This year, the Stahl Organization couldn’t refinance it for anything close to the $1 billion it borrowed against the office tower in 2014, Crain’s reported.

Stahl’s refi closed this month at only $750 million, The Real Deal reported Monday, meaning the landlord had to kick in $250 million to pay off the expiring loan. And that was despite having spent $120 million on improvements and signing six tenants to leases totaling 270,000 square feet in 2022.

If Stahl had known that lenders in 2024 would value the building as poorly as they did, it might not have spent the $120 million. Yet here it was forking over $250 million — tripling down. According to the sunken cost fallacy, the previous investment made it more difficult to walk away. 

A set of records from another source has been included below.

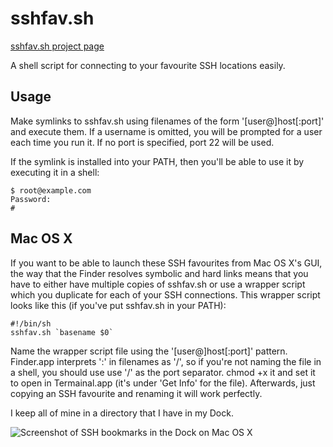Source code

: # sshfav.sh

[sshfav.sh project page](http://timsheridan.org/project/sshfav.sh)

A shell script for connecting to your favourite SSH locations easily.

## Usage

Make symlinks to sshfav.sh using filenames of the form '[user@]host[:port]' and execute them. If a username is omitted, you will be prompted for a user each time you run it. If no port is specified, port 22 will be used.

If the symlink is installed into your PATH, then you'll be able to use it by executing it in a shell:

```
$ root@example.com
Password:
# 
```

## Mac OS X

If you want to be able to launch these SSH favourites from Mac OS X's GUI, the way that the Finder resolves symbolic and hard links means that you have to either have multiple copies of sshfav.sh or use a wrapper script which you duplicate for each of your SSH connections. This wrapper script looks like this (if you've put sshfav.sh in your PATH):

```
#!/bin/sh
sshfav.sh `basename $0`
```

Name the wrapper script file using the '[user@]host[:port]' pattern. Finder.app interprets ':' in filenames as '/', so if you're not naming the file in a shell, you should use use '/' as the port separator. chmod +x it and set it to open in Termainal.app (it's under 'Get Info' for the file). Afterwards, just copying an SSH favourite and renaming it will work perfectly.

I keep all of mine in a directory that I have in my Dock.

![Screenshot of SSH bookmarks in the Dock on Mac OS X](http://timsheridan.org/asset/image/sshfav_osx.png)

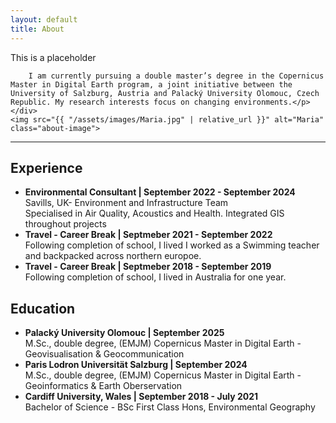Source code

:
 ```yaml
---
layout: default
title: About
---
```


<div class="about-container">
    <div class="about-text">
        <p> This is a placeholder      <p> 
        
        I am currently pursuing a double master’s degree in the Copernicus Master in Digital Earth program, a joint initiative between the University of Salzburg, Austria and Palacký University Olomouc, Czech Republic. My research interests focus on changing environments.</p>
    </div>
    <img src="{{ "/assets/images/Maria.jpg" | relative_url }}" alt="Maria" class="about-image">
</div>

<!-- Icons Section -->
<div class="contact-icons">
    <a href="https://www.linkedin.com/in/maria-fedy/" target="_blank" aria-label="LinkedIn">
        <i class="fab fa-linkedin"></i>
    </a>
    <a href="mailto:maria.fedyszyns@stud.plus.ac.at" aria-label="Email">
        <i class="fas fa-envelope"></i>
    </a>
</div>

<hr class="section-divider">

<h2>Experience</h2>
<ul>
    <li>
        <strong>Environmental Consultant | September 2022 - September 2024 </strong>
        <br>Savills, UK- Environment and Infrastructure Team
        <br>Specialised in Air Quality, Acoustics and Health. Integrated GIS throughout projects
    </li>
    <li>
         <strong>Travel - Career Break | Septmeber 2021 - September 2022 </strong>
         <br>Following completion of school, I lived I worked as a Swimming teacher and backpacked across northern europoe.
    </li>
    <li>
        <strong>Travel - Career Break | Septmeber 2018 - September 2019 </strong>
        <br>Following completion of school, I lived in Australia for one year.
    </li>
</ul>

<h2>Education</h2>
<ul>
    <li>
        <strong>Palacký University Olomouc | September 2025</strong>
        <br>M.Sc., double degree, (EMJM) Copernicus Master in Digital Earth - Geovisualisation & Geocommunication
    </li>
    <li>
        <strong>Paris Lodron Universität Salzburg | September 2024</strong>
        <br>M.Sc., double degree, (EMJM) Copernicus Master in Digital Earth - Geoinformatics & Earth Oberservation
    </li>
    <li>
        <strong>Cardiff University, Wales | September 2018 - July 2021</strong>
        <br>Bachelor of Science - BSc First Class Hons, Environmental Geography
    </li>
</ul>
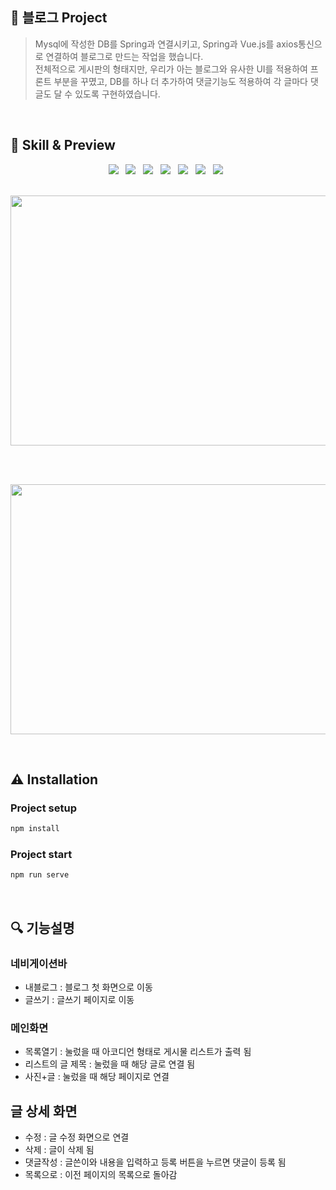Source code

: ## 📓 블로그 Project

> Mysql에 작성한 DB를 Spring과 연결시키고, Spring과 Vue.js를 axios통신으로 연결하여 블로그로 만드는 작업을 했습니다.  
전체적으로 게시판의 형태지만, 우리가 아는 블로그와 유사한 UI를 적용하여 프론트 부분을 꾸몄고, DB를 하나 더 추가하여 댓글기능도 적용하여 각 글마다 댓글도 달 수 있도록 구현하였습니다.  
</br>

## 📝 Skill & Preview
<p align="center">
<img src="https://img.shields.io/badge/HTML5-E34F26?style=flat-square&logo=HTML5&logoColor=white"/> &nbsp
<img src="https://img.shields.io/badge/CSS3-1572B6?style=flat-square&logo=CSS3&logoColor=white"/> &nbsp
<img src="https://img.shields.io/badge/JavaScript-F7DF1E?style=flat-square&logo=JavaScript&logoColor=white"/> &nbsp
<img src="https://img.shields.io/badge/Vue.js-4FC08D?style=flat-square&logo=Vue.js&logoColor=white"/> &nbsp
<img src="https://img.shields.io/badge/Spring Boot-47A248?style=flat-square&logo=Spring Boot&logoColor=white"/> &nbsp 
<img src="https://img.shields.io/badge/MySQL-4479A1?style=flat-square&logo=MySQL&logoColor=white"/> &nbsp 
<img src="https://img.shields.io/badge/Java-007396?style=flat-square&logo=Java&logoColor=white"/> &nbsp 
<br/>
<br/>
<p align="center">
<img src="https://user-images.githubusercontent.com/82005305/136494803-f0c81ee4-7101-4a12-a518-5e83628d7300.gif" width="900" height="400">
</p>
</br>
</br>
<p align="center">
<img src="https://user-images.githubusercontent.com/82005305/136492194-b49d5936-2d2d-4c9d-9b88-2275cbc035af.gif"  width="900" height="400">
</p>
</br>

## ⚠ Installation

### **Project setup**

```jsx
npm install
```
### **Project start**

```jsx
npm run serve
```

</br>

## 🔍 기능설명

### 네비게이션바

- 내블로그 : 블로그 첫 화면으로 이동
- 글쓰기 : 글쓰기 페이지로 이동

### 메인화면

- 목록열기 : 눌렀을 때 아코디언 형태로 게시물 리스트가 출력 됨
- 리스트의 글 제목 : 눌렀을 때 해당 글로 연결 됨
- 사진+글 : 눌렀을 때 해당 페이지로 연결

## 글 상세 화면

- 수정 : 글 수정 화면으로 연결
- 삭제 :  글이 삭제 됨
- 댓글작성 : 글쓴이와 내용을 입력하고 등록 버튼을 누르면 댓글이 등록 됨
- 목록으로 : 이전 페이지의 목록으로 돌아감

Stahl has now put at least $370 million into the building in the past few years, with no guarantee that the property, the Park Avenue corridor or the office sector in general will hold their value, let alone prosper, before the new loan matures in 2029.

At the highest levels of real estate, the mental challenge of not letting sunk costs interfere with decisions is well known to all participants. Stahl surely also is aware of the “endowment effect” — the tendency to value your assets more than you would if you didn’t own them.

But knowing these biases doesn’t necessarily make it easier to overcome them, as implicit bias training has shown. In this case, Stahl swallowed its bitter pill and soldiered on.

It might well pay off in the end. But would investors with no attachment to 277 Park Avenue trade places with the owner? No sooner than you would bid for a Keston Hiura rookie card.